| Required action |
The lines to copy are those with "emph" in them. Pull each one from the entries below.

----- Available data -----

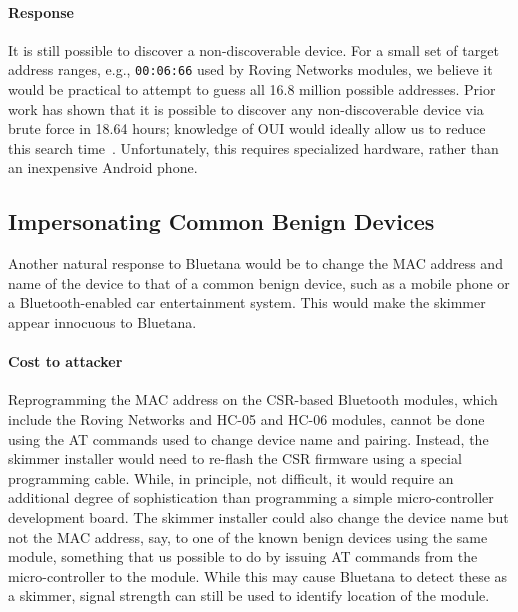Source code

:\paragraph{Response} It is still possible to discover a non-discoverable device.
%
For a small set of target address ranges, e.g., \texttt{00:06:66} used by Roving Networks modules, we believe it
would be practical to attempt to guess all 16.8 million possible addresses.
%
Prior work has shown that it is possible to discover any non-discoverable device via brute force in 18.64 hours;
knowledge of OUI would ideally allow us to reduce this search time~\cite{cross2007detecting}.
%
Unfortunately, this requires specialized hardware, rather than an inexpensive Android phone.

\subsection{Impersonating Common Benign Devices}
Another natural response to Bluetana would be to change the MAC address and name of the device to that of a common
benign device, such as a mobile phone or a Bluetooth-enabled car entertainment system. This would make the skimmer
appear innocuous to Bluetana.

\paragraph{Cost to attacker} Reprogramming the MAC address on the CSR-based Bluetooth modules, which include the
Roving Networks and HC-05 and HC-06 modules, cannot be done using the AT commands used to change device name and
pairing. Instead, the skimmer installer would need to re-flash the CSR firmware using a special programming cable.
While, in principle, not difficult, it would require an additional degree of sophistication than programming a simple
micro-controller development board. The skimmer installer could also change the device name but not the MAC address,
say, to one of the known benign devices using the same module, something that us possible to do by issuing AT
commands from the micro-controller to the module. While this may cause Bluetana to detect these as a skimmer, signal strength can still be used to identify location of the module.

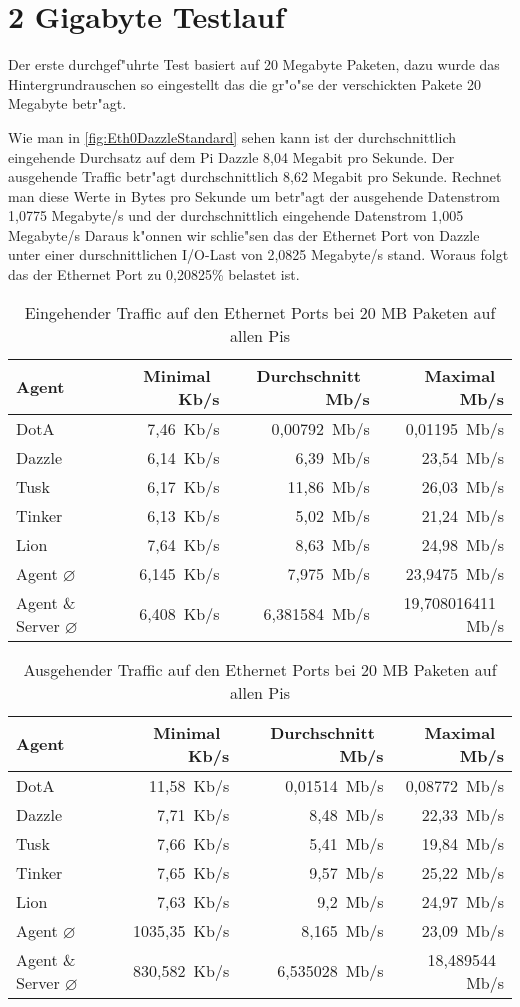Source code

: \section{2 Gigabyte Testlauf}
\label{subsec:2GBTest}
Der erste durchgef"uhrte Test basiert auf 20 Megabyte Paketen, dazu wurde das Hintergrundrauschen %
so eingestellt das die gr"o"se der verschickten Pakete 20 Megabyte betr"agt. 

Wie man in \cref{fig:Eth0DazzleStandard} sehen kann ist der durchschnittlich eingehende Durchsatz auf dem Pi Dazzle 8,04 Megabit %
pro Sekunde. Der ausgehende Traffic betr"agt durchschnittlich 8,62 Megabit pro Sekunde. Rechnet man diese Werte in Bytes pro Sekunde um %
betr"agt der ausgehende Datenstrom 1,0775 Megabyte/s und der durchschnittlich eingehende Datenstrom 1,005 Megabyte/s %
Daraus k"onnen wir schlie"sen das der Ethernet Port von Dazzle unter einer durschnittlichen I/O-Last von 2,0825 Megabyte/s stand. %
Woraus folgt das der Ethernet Port zu 0,20825\% belastet ist.
\begin{table}
\centering
\begin{tabular}{l%
 r<{\,Kb/s}%
 r<{\,Mb/s}%
 r<{\,Mb/s}%
}
Agent  				& Minimal		& Durchschnitt		& Maximal	\\
\hline
DotA				& 7,46			& 0,00792		& 0,01195	\\		
Dazzle 				& 6,14			& 6,39			& 23,54		\\
Tusk 				& 6,17			& 11,86			& 26,03		\\
Tinker				& 6,13			& 5,02			& 21,24		\\
Lion				& 7,64			& 8,63			& 24,98		\\ 
Agent $\diameter $	 	& 6,145			& 7,975			& 23,9475	\\   
Agent \& Server $\diameter$   	& 6,408			& 6,381584		& 19,708016411	\\ 

\end{tabular}
\caption{Eingehender Traffic auf den Ethernet Ports bei 20 MB Paketen auf allen Pis}
\label{tab:EingehenderTraffic2GB}
\end{table}

\begin{table}
\centering
\begin{tabular}{l%
 r<{\,Kb/s}%
 r<{\,Mb/s}%
 r<{\,Mb/s}%
}
Agent  				& Minimal		& Durchschnitt		& Maximal	\\	
\hline
DotA				& 11,58			& 0,01514		& 0,08772	\\
Dazzle 				& 7,71			& 8,48	 		& 22,33		\\
Tusk 				& 7,66			& 5,41			& 19,84		\\
Tinker				& 7,65			& 9,57			& 25,22		\\
Lion				& 7,63			& 9,2			& 24,97		\\ 
Agent $\diameter $	 	& 1035,35		& 8,165			& 23,09		\\   
Agent \& Server $\diameter$   	& 830,582		& 6,535028		& 18,489544	\\ 

\end{tabular}
\caption{Ausgehender Traffic auf den Ethernet Ports bei 20 MB Paketen auf allen Pis}
\label{tab:AusgehenderTraffic2GB}
\end{table}


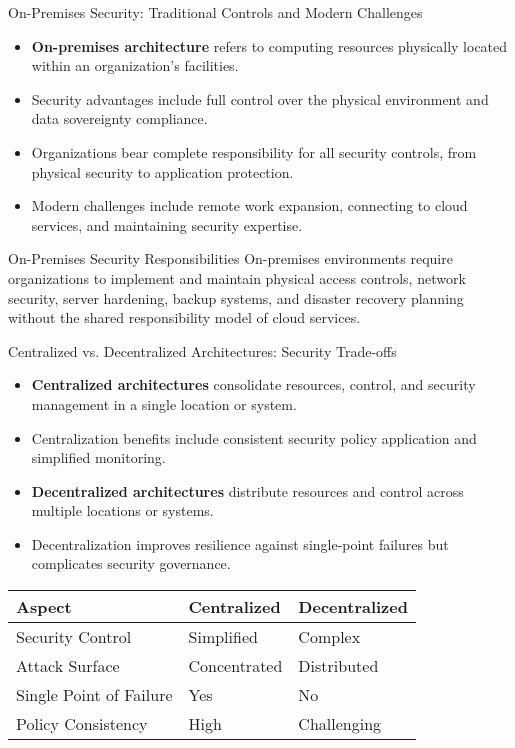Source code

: \documentclass{beamer}
\begin{document}
    \begin{frame}{On-Premises Security: Traditional Controls and Modern Challenges}
    \begin{itemize}
    \item \textbf{On-premises architecture} refers to computing resources physically located within an organization's facilities.
    \item Security advantages include full control over the physical environment and data sovereignty compliance.
    \item Organizations bear complete responsibility for all security controls, from physical security to application protection.
    \item Modern challenges include remote work expansion, connecting to cloud services, and maintaining security expertise.
    \end{itemize}
    
    \begin{exampleblock}{On-Premises Security Responsibilities}
    On-premises environments require organizations to implement and maintain physical access controls, network security, server hardening, backup systems, and disaster recovery planning without the shared responsibility model of cloud services.
    \end{exampleblock}
    \end{frame}
    
    \begin{frame}{Centralized vs. Decentralized Architectures: Security Trade-offs}
    \begin{itemize}
    \item \textbf{Centralized architectures} consolidate resources, control, and security management in a single location or system.
    \item Centralization benefits include consistent security policy application and simplified monitoring.
    \item \textbf{Decentralized architectures} distribute resources and control across multiple locations or systems.
    \item Decentralization improves resilience against single-point failures but complicates security governance.
    \end{itemize}
    
    \begin{table}
    \begin{tabular}{lll}
    \toprule
    \textbf{Aspect} & \textbf{Centralized} & \textbf{Decentralized} \\
    \midrule
    Security Control & Simplified & Complex \\
    Attack Surface & Concentrated & Distributed \\
    Single Point of Failure & Yes & No \\
    Policy Consistency & High & Challenging \\
    \bottomrule
    \end{tabular}
    \end{table}
    \end{frame}
    
\end{document}
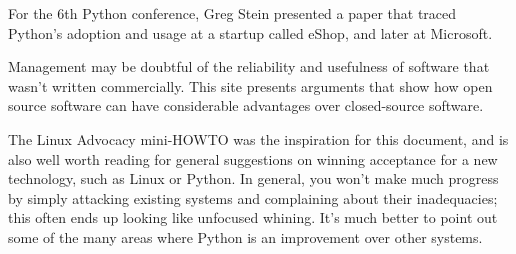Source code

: \documentclass{howto}
\begin{document}
\begin{definitions}
For the 6th Python conference, Greg Stein presented a paper that
traced Python's adoption and usage at a startup called eShop, and
later at Microsoft.


Management may be doubtful of the reliability and usefulness of
software that wasn't written commercially.  This site presents
arguments that show how open source software can have considerable
advantages over closed-source software.


The Linux Advocacy mini-HOWTO was the inspiration for this document,
and is also well worth reading for general suggestions on winning
acceptance for a new technology, such as Linux or Python.  In general,
you won't make much progress by simply attacking existing systems and
complaining about their inadequacies; this often ends up looking like
unfocused whining.  It's much better to point out some of the many
areas where Python is an improvement over other systems.  

\end{definitions}
\end{document}

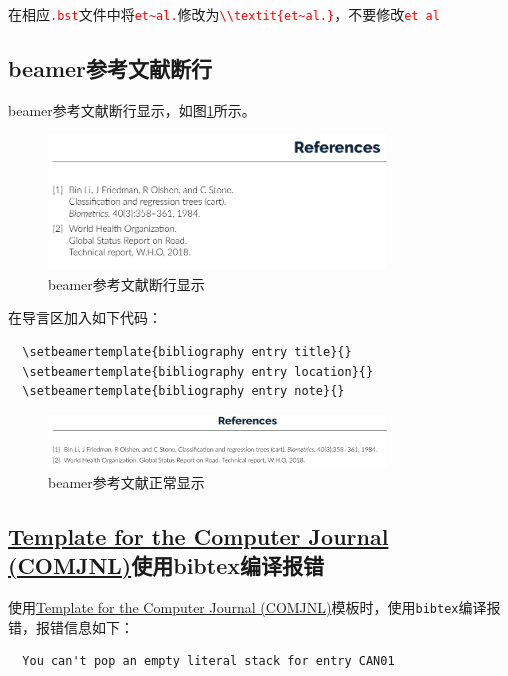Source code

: 在相应\textcolor{red}{\lstinline|.bst|}文件中将\textcolor{red}{\lstinline{et~al.}}修改为\textcolor{red}{\lstinline|\\textit{et~al.}|}，不要修改\textcolor{red}{\lstinline{et al}}

\subsection{beamer参考文献断行}\label{subsec:beamer-ref-break}
beamer参考文献断行显示，如图\ref{fig:beamer-ref}所示。
\begin{figure}[!h]
  \centering
  \includegraphics[width=0.8\textwidth]{figure/chap-ref/cankaowenxianduanhang.png}
  \caption{beamer参考文献断行显示}
  \label{fig:beamer-ref}
\end{figure}

在导言区加入如下代码：
\begin{lstlisting}
  \setbeamertemplate{bibliography entry title}{}
  \setbeamertemplate{bibliography entry location}{}
  \setbeamertemplate{bibliography entry note}{}
\end{lstlisting}
\begin{figure}[!h]
  \centering
  \includegraphics[width=0.8\textwidth]{figure/chap-ref/cankaowenxianduanhang1.png}
  \caption{beamer参考文献正常显示}
  \label{fig:beamer-ref1}
\end{figure}

\subsection{\href{https://cn.overleaf.com/latex/templates/template-for-the-computer-journal-comjnl/xwtyhjrpbtvp}{Template for the Computer Journal (COMJNL)}使用bibtex编译报错}\label{subsec:comjnl-bibtex-error}

使用\href{https://cn.overleaf.com/latex/templates/template-for-the-computer-journal-comjnl/xwtyhjrpbtvp}{Template for the Computer Journal (COMJNL)}模板时，使用\lstinline{bibtex}编译报错，报错信息如下：
\begin{lstlisting}
  You can't pop an empty literal stack for entry CAN01
\end{lstlisting}

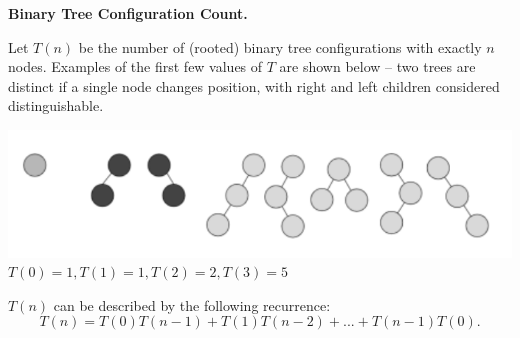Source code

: \documentclass[11pt,addpoints]{exam}
\begin{document}
\begin{questions}
    \question \textbf{Binary Tree Configuration Count.}
    
    Let $T(n)$ be the number of (rooted) binary tree configurations with exactly $n$ nodes. Examples of the first few values of $T$ are shown below – two trees are distinct if a single node changes position, with right and left children considered distinguishable. 

\begin{center}
\includegraphics[scale=0.6]{MC-4.png}\\
$T(0) = 1, T(1) = 1, T(2) = 2, T(3) = 5$
\end{center}

 $T(n)$ can be described by the following recurrence:
 \[T(n) = T(0)T(n - 1) + T(1)T(n - 2) + ... + T(n - 1)T(0).\]

\begin{solution}
  \begin{parts}

\end{parts}
\end{solution}
\end{questions}
\end{document}
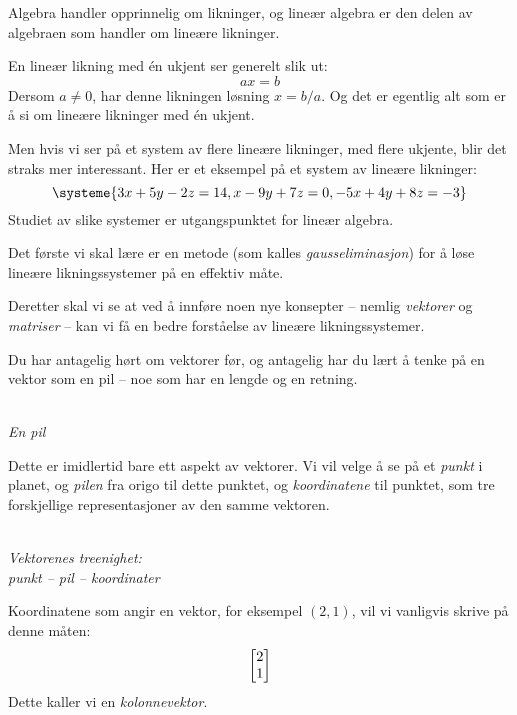 Algebra handler opprinnelig om likninger, og lineær algebra er den
delen av algebraen som handler om lineære likninger.

En lineær likning med én ukjent ser generelt slik ut:
\[
ax = b
\]
Dersom $a \ne 0$, har denne likningen løsning $x = b/a$.  Og det er
egentlig alt som er å si om lineære likninger med én ukjent.

Men hvis vi ser på et system av flere lineære likninger, med flere
ukjente, blir det straks mer interessant.  Her er et eksempel på et
system av lineære likninger:
\[
\systeme{
  3x + 5y - 2z = 14,
   x - 9y + 7z = 0,
 -5x + 4y + 8z = -3
}
\]
Studiet av slike systemer er utgangspunktet for lineær algebra.

Det første vi skal lære er en metode (som kalles
\emph{gausseliminasjon}) for å løse lineære likningssystemer på en
effektiv måte.

Deretter skal vi se at ved å innføre noen nye konsepter -- nemlig
\emph{vektorer} og \emph{matriser} -- kan vi få en bedre forståelse av
lineære likningssystemer.

Du har antagelig hørt om vektorer før, og antagelig har du lært å
tenke på en vektor som en pil -- noe som har en lengde og en retning.
\begin{center}
\\
{\small\it En pil}
\end{center}
Dette er imidlertid bare ett aspekt av vektorer.  Vi vil velge å se på
et \emph{punkt} i planet, og \emph{pilen} fra origo til dette punktet, og
\emph{koordinatene} til punktet, som tre forskjellige representasjoner
av den samme vektoren.
\begin{center}
\\
{\small\it Vektorenes treenighet:\\punkt -- pil -- koordinater}
\end{center}
Koordinatene som angir en vektor, for eksempel $(2,1)$, vil vi
vanligvis skrive på denne måten:
\[
\begin{bmatrix} 2 \\ 1 \end{bmatrix}
\]
Dette kaller vi en \emph{kolonnevektor}.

-----

| Result for this task |
\emph{gausseliminasjon}) for å løse lineære likningssystemer på en
\emph{vektorer} og \emph{matriser} -- kan vi få en bedre forståelse av
et \emph{punkt} i planet, og \emph{pilen} fra origo til dette punktet, og
\emph{koordinatene} til punktet, som tre forskjellige representasjoner
Dette kaller vi en \emph{kolonnevektor}.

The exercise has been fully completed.